Payday lending is legal in Washington, but the state caps it so tightly that the industry is a fraction of what it once was. Under Washington's Check Cashers and Sellers Act (RCW 31.45), a licensed payday lender may advance no more than $700 or 30% of your gross monthly income, whichever is less, for a term of up to 45 days. Fees are capped at 15% on the first $500 borrowed and 10% on any amount above $500, so the most you can ever be charged on a maximum $700 loan is $95. Critically, Washington prohibits rollovers entirely and limits each borrower to eight payday loans in any rolling 12-month period, enforced through a statewide database. These rules differ sharply from neighboring and many other states, which is why the exact figures matter.
Is Payday Lending Legal in Washington?
Yes. Unlike states that ban small-dollar payday loans outright or impose a 36% APR cap that makes them unprofitable, Washington allows licensed payday ("small loan") lenders to operate. However, it regulates them heavily through the Department of Financial Institutions (DFI), which licenses every storefront and online lender doing business with Washington residents. An unlicensed lender cannot legally collect on a payday loan made to a Washington consumer, and any loan made in violation of the cap structure is uncollectible.
Because the state controls fees and the number of loans rather than setting a flat low APR, payday lending survives in Washington but at a much smaller scale than before the 2009 reforms that added the loan limit and database.
How Much Can You Borrow and for How Long?
The statutory ceiling is $700. If 30% of your gross monthly income is less than $700, that smaller figure becomes your personal limit. The combined principal of all your outstanding payday loans cannot exceed that cap at one time, so you cannot stack multiple loans to get around the $700 ceiling.
The maximum term is 45 days.
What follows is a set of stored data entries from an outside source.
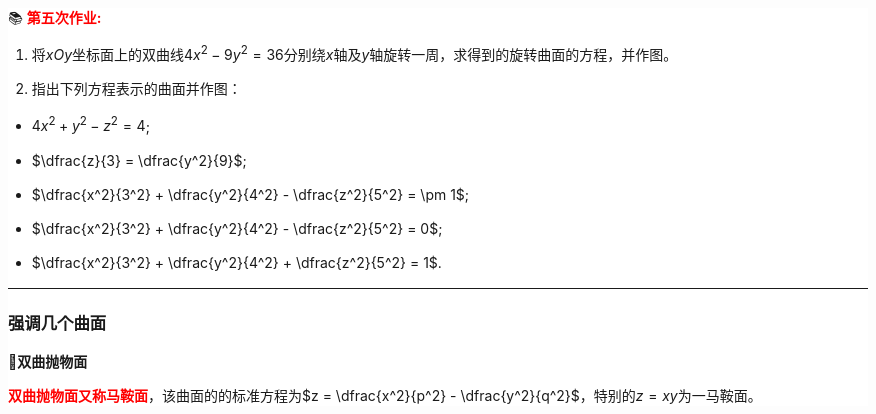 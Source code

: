 📚<span style="color:red"> 
**第五次作业:**
</span>

1. 将$xOy$坐标面上的双曲线$4x^2 - 9y^2 = 36$分别绕$x$轴及$y$轴旋转一周，求得到的旋转曲面的方程，并作图。

2. 指出下列方程表示的曲面并作图：

  + $4x^2 + y^2 -z^2 = 4$;

  + $\dfrac{z}{3} = \dfrac{y^2}{9}$;

  + $\dfrac{x^2}{3^2} + \dfrac{y^2}{4^2} - \dfrac{z^2}{5^2} = \pm 1$;
  
  + $\dfrac{x^2}{3^2} + \dfrac{y^2}{4^2} - \dfrac{z^2}{5^2} = 0$;

  + $\dfrac{x^2}{3^2} + \dfrac{y^2}{4^2} + \dfrac{z^2}{5^2} = 1$.

---
### 强调几个曲面

**📌双曲抛物面**

<span style="color:red">**双曲抛物面又称马鞍面**</span>，该曲面的的标准方程为$z = \dfrac{x^2}{p^2} - \dfrac{y^2}{q^2}$，特别的$z = xy$为一马鞍面。


<center>
  <a href="https://www.geogebra.org/classic/g4dqpkk4 ">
A lender cannot write a loan due in, say, two weeks and then quietly extend it for more fees. When the loan comes due, it must be paid; it cannot be "renewed" or "rolled over" into a new loan, which is the trap that drives the debt cycle in less-regulated states.
What Do the Fees Actually Cost in APR Terms?
Washington's caps are stated as flat fees, not an annual percentage rate, but the APR can still be very high. A $100 loan with the maximum 15% fee, repaid in roughly two weeks, works out to an APR near 390%. On a full 45-day term the effective annual rate is lower, but payday credit in Washington remains an expensive product. The state's protection comes less from a low rate and more from the hard loan-count limit, the rollover ban, and the no-cost installment option described below.
Rollover Ban and the Free Installment Plan
Washington flatly prohibits rollovers and refinancing of one payday loan with another. Instead, if you cannot repay on the due date, the law gives you a right that many states do not: you can convert the loan into an interest-free installment plan at no extra charge. You must request it, generally before the loan is in default, and the lender cannot charge additional fees for it.
- For an original loan of $400 or less, the installment plan must run at least 90 days.
- For an original loan of more than $400, the plan must run at least 180 days.
While you are on an installment plan, the lender cannot make you a new payday loan. This is one of the strongest consumer features in Washington's law, and many borrowers do not know it exists.
The Eight-Loan Limit and Statewide Database
No Washington consumer may take out more than eight payday loans from all lenders combined in any 12-month period. Before issuing a loan, the lender must check a real-time statewide database to confirm you are under the limit and do not have an open loan that would push you over the $700 principal cap. This database is the backbone of enforcement: it stops the practice, common elsewhere, of borrowing from multiple storefronts at once.